Creches gratuitas e de qualidade em período integral! Imediata aplicação da licença-maternidade de seis meses obrigatória, sem isenção fiscal e para todas as trabalhadoras!No Brasil, os mais básicos direitos das mulheres são negados. Exemplo disso é o direito à maternidade, negado às mulheres trabalhadoras e pobres.
O país tem 84,5% de crianças fora de creches. As mães precisam deixar seus filhos amparados para poder trabalhar, mas não encontram vagas nas creches públicas. A maioria não recebe auxílio-creche dos patrões ou, quando recebe, é insuficiente para pagar uma instituição privada, com as mínimas condições de higiene e pessoal especializado.

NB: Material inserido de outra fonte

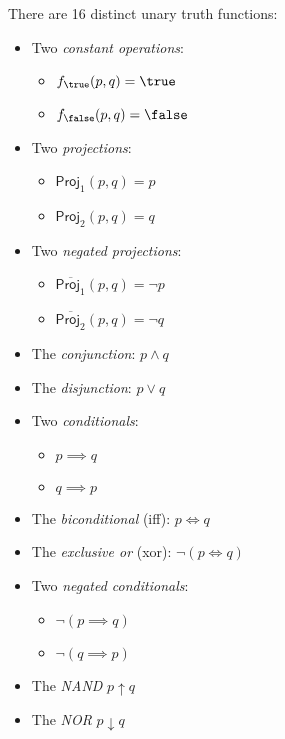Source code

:\begin{tcolorbox}[colframe=corcolor,title={\color{white}\bf Binary Truth Functions}]
\begin{corollary}
There are 16 distinct unary truth functions:
\begin{itemize}
\item Two \textit{constant operations}:
	\begin{itemize}
		\item $f_{\true}(p,q)=\true$
		\item $f_{\false}(p,q)=\false$
	\end{itemize}
\item Two \textit{projections}:
	\begin{itemize}
		\item $\mathsf{Proj}_1(p,q)=p$
		\item $\mathsf{Proj}_2(p,q)=q$
	\end{itemize} 
\item Two \textit{negated projections}:
	\begin{itemize}
	\item $\overline{\mathsf{Proj}_1}(p,q)=\lnot p$
	\item $\overline{\mathsf{Proj}_2}(p,q)=\lnot q$
	\end{itemize} 
\item The \textit{conjunction}: $p\land q$
\item The \textit{disjunction}: $p\lor q$
\item Two \textit{conditionals}:
	\begin{itemize}
		\item $p\implies q$
		\item $q\implies p$
	\end{itemize}
\item The \textit{biconditional} (iff): $p\iff q$
\item The \textit{exclusive or} (xor): $\lnot(p\iff q)$
\item Two \textit{negated conditionals}:
	\begin{itemize}
		\item $\lnot(p\implies q)$
		\item $\lnot(q\implies p)$
	\end{itemize}
\item The \textit{NAND} $p\uparrow q$
\item The \textit{NOR} $p\downarrow q$
\end{itemize}
\end{corollary}
\end{tcolorbox}
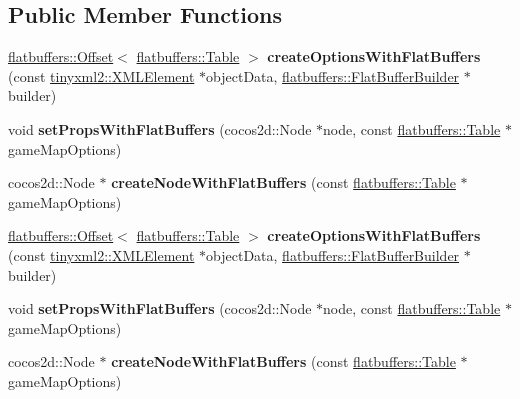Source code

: \subsection*{Public Member Functions}
\begin{DoxyCompactItemize}
\item 
\mbox{\label{classcocostudio_1_1GameMapReader_a37af31ae109b2cebb0f1080103b0ce1b}} 
\hyperlink{structflatbuffers_1_1Offset}{flatbuffers\+::\+Offset}$<$ \hyperlink{classflatbuffers_1_1Table}{flatbuffers\+::\+Table} $>$ {\bfseries create\+Options\+With\+Flat\+Buffers} (const \hyperlink{classtinyxml2_1_1XMLElement}{tinyxml2\+::\+X\+M\+L\+Element} $\ast$object\+Data, \hyperlink{classflatbuffers_1_1FlatBufferBuilder}{flatbuffers\+::\+Flat\+Buffer\+Builder} $\ast$builder)
\item 
\mbox{\label{classcocostudio_1_1GameMapReader_af3eff932154f63da2cbfd72e43149e1f}} 
void {\bfseries set\+Props\+With\+Flat\+Buffers} (cocos2d\+::\+Node $\ast$node, const \hyperlink{classflatbuffers_1_1Table}{flatbuffers\+::\+Table} $\ast$game\+Map\+Options)
\item 
\mbox{\label{classcocostudio_1_1GameMapReader_a96b89f08f7ab31ce7a6052766d292dea}} 
cocos2d\+::\+Node $\ast$ {\bfseries create\+Node\+With\+Flat\+Buffers} (const \hyperlink{classflatbuffers_1_1Table}{flatbuffers\+::\+Table} $\ast$game\+Map\+Options)
\item 
\mbox{\label{classcocostudio_1_1GameMapReader_a2fd88688828fb5115ff52938ca244be2}} 
\hyperlink{structflatbuffers_1_1Offset}{flatbuffers\+::\+Offset}$<$ \hyperlink{classflatbuffers_1_1Table}{flatbuffers\+::\+Table} $>$ {\bfseries create\+Options\+With\+Flat\+Buffers} (const \hyperlink{classtinyxml2_1_1XMLElement}{tinyxml2\+::\+X\+M\+L\+Element} $\ast$object\+Data, \hyperlink{classflatbuffers_1_1FlatBufferBuilder}{flatbuffers\+::\+Flat\+Buffer\+Builder} $\ast$builder)
\item 
\mbox{\label{classcocostudio_1_1GameMapReader_af3eff932154f63da2cbfd72e43149e1f}} 
void {\bfseries set\+Props\+With\+Flat\+Buffers} (cocos2d\+::\+Node $\ast$node, const \hyperlink{classflatbuffers_1_1Table}{flatbuffers\+::\+Table} $\ast$game\+Map\+Options)
\item 
\mbox{\label{classcocostudio_1_1GameMapReader_a5fa69e4a7fb1926f229aa1ec54083f92}} 
cocos2d\+::\+Node $\ast$ {\bfseries create\+Node\+With\+Flat\+Buffers} (const \hyperlink{classflatbuffers_1_1Table}{flatbuffers\+::\+Table} $\ast$game\+Map\+Options)
\end{DoxyCompactItemize}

Quando a licença-maternidade acaba, começa o drama das mães que não sabem onde deixar seus filhos. Muitas acabam contratando meninas moradoras de seus bairros ou deixando com os filhos mais novos. Estamos falando de crianças cuidando de crianças. São meninas de oito, nove, dez anos com a responsabilidade de cuidar de bebês de quatro meses.

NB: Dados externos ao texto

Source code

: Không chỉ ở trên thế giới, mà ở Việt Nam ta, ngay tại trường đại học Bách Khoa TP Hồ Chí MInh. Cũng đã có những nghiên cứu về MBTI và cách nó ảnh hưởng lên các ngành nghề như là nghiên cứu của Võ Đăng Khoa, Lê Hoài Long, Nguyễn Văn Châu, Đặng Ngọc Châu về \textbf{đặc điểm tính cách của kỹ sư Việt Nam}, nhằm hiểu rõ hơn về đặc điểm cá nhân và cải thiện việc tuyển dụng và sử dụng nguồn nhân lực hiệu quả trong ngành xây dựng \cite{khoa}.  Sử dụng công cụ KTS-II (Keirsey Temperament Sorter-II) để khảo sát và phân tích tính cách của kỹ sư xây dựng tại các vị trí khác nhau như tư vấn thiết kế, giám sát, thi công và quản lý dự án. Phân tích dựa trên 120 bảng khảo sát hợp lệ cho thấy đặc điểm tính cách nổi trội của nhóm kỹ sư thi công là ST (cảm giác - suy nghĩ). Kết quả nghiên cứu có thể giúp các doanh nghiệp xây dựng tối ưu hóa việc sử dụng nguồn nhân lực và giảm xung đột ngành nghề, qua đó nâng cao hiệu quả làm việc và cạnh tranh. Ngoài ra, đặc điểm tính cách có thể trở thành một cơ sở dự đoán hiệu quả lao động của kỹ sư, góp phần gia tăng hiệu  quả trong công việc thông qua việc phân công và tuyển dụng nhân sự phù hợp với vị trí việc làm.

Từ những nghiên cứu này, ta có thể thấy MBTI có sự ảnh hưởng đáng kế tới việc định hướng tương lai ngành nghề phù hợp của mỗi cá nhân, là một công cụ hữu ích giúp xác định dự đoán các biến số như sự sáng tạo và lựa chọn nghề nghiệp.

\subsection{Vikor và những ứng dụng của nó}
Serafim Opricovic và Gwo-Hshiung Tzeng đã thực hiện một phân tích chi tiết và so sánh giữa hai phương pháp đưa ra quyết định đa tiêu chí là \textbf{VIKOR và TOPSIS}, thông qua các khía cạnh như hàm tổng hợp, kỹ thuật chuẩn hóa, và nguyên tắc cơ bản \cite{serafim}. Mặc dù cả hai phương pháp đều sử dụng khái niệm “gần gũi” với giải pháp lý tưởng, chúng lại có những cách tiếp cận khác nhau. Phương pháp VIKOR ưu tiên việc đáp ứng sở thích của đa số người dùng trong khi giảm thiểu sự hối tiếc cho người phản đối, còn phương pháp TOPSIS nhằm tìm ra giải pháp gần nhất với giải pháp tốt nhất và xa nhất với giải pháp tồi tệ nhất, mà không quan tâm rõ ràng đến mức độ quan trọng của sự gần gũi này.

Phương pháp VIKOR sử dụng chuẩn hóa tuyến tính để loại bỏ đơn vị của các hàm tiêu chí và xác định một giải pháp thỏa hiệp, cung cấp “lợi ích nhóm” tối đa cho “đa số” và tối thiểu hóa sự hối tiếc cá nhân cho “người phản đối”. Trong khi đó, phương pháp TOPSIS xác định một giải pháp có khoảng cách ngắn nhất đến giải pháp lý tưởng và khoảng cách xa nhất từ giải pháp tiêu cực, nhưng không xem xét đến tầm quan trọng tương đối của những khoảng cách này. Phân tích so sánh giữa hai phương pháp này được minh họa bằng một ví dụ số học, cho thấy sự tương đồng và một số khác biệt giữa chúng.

Bastaria fazer uma pesquisa para constatar que, em qualquer cidade do país, o problema é o mesmo. Os governos municipais, estaduais e federal não garantem este direito da mãe e da criança.

Só na cidade de São Paulo, o déficit de vagas em creches cresceu 49% em seis meses. Ao menos 110 mil mães e pais estavam nas filas de espera para matricular crianças de zero a três anos na rede de ensino, como mostra o balanço da Secretaria Municipal de Educação de junho de 2008.

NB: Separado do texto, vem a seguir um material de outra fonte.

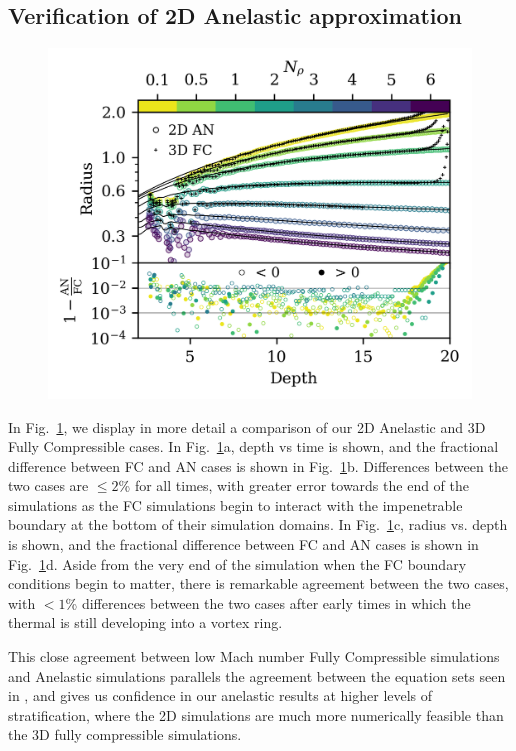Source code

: \documentclass[twocolumn, amsmath, amsfonts, amssymb, trackchanges]{aastex62}
\begin{document}
\subsection{Verification of 2D Anelastic approximation}
\begin{figure}[t!]
    \includegraphics[width=\textwidth]{diff_AN_FC.png}
    \caption{
    \label{fig:diff} }
\end{figure}

In Fig.~\ref{fig:diff}, we display in more detail a comparison of our 2D Anelastic and
3D Fully Compressible cases. In Fig.~\ref{fig:diff}a, depth vs time is shown, and the
fractional difference between FC and AN cases is shown in Fig.~\ref{fig:diff}b.
Differences between the two cases are $\leq 2$\% for all times, with greater error towards
the end of the simulations as the FC simulations begin to interact with the impenetrable
boundary at the bottom of their simulation domains.  In Fig.~\ref{fig:diff}c, radius
vs. depth is shown, and the fractional difference between FC and AN cases is shown in
Fig.~\ref{fig:diff}d. Aside from the very end of the simulation when the FC boundary conditions
begin to matter, there is remarkable agreement between the two cases, with $< 1$\% differences
between the two cases after early times in which the thermal is still developing into a vortex
ring.

This close agreement between low Mach number Fully Compressible simulations and Anelastic
simulations parallels the agreement between the equation sets seen in \citet{lecoanet&all2014},
and gives us confidence in our anelastic results at higher levels of stratification, where
the 2D simulations are much more numerically feasible than the 3D fully compressible simulations.
\end{document}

Por isso, nós, do Movimento Mulheres em Luta, lançamos no Fórum Social Mundial um manifesto nacional pelo direito à creche e à licença-maternidade ampliada para todas as mulheres.

Nossa luta já começou. Em São José dos Campos (SP), trabalhadoras de vários setores, junto com o Movimento Mulheres em Luta, lançaram a luta por creches na zona sul da cidade. A proposta é cadastrar as mães sem creche e exigir do município a construção de unidades suficientes para suprir as necessidades da região.

Em todo o país, nas campanhas salariais das categorias em luta, a ampliação da licença-maternidade para seis meses se faz presente como uma luta não só das mulheres, mas de toda a classe trabalhadora.

Chamamos todas as trabalhadoras e organizações sindicais e estudantis, juntas com o Movimento Mulheres em Luta, a construir uma campanha nacional por esse direito que é de todas nós!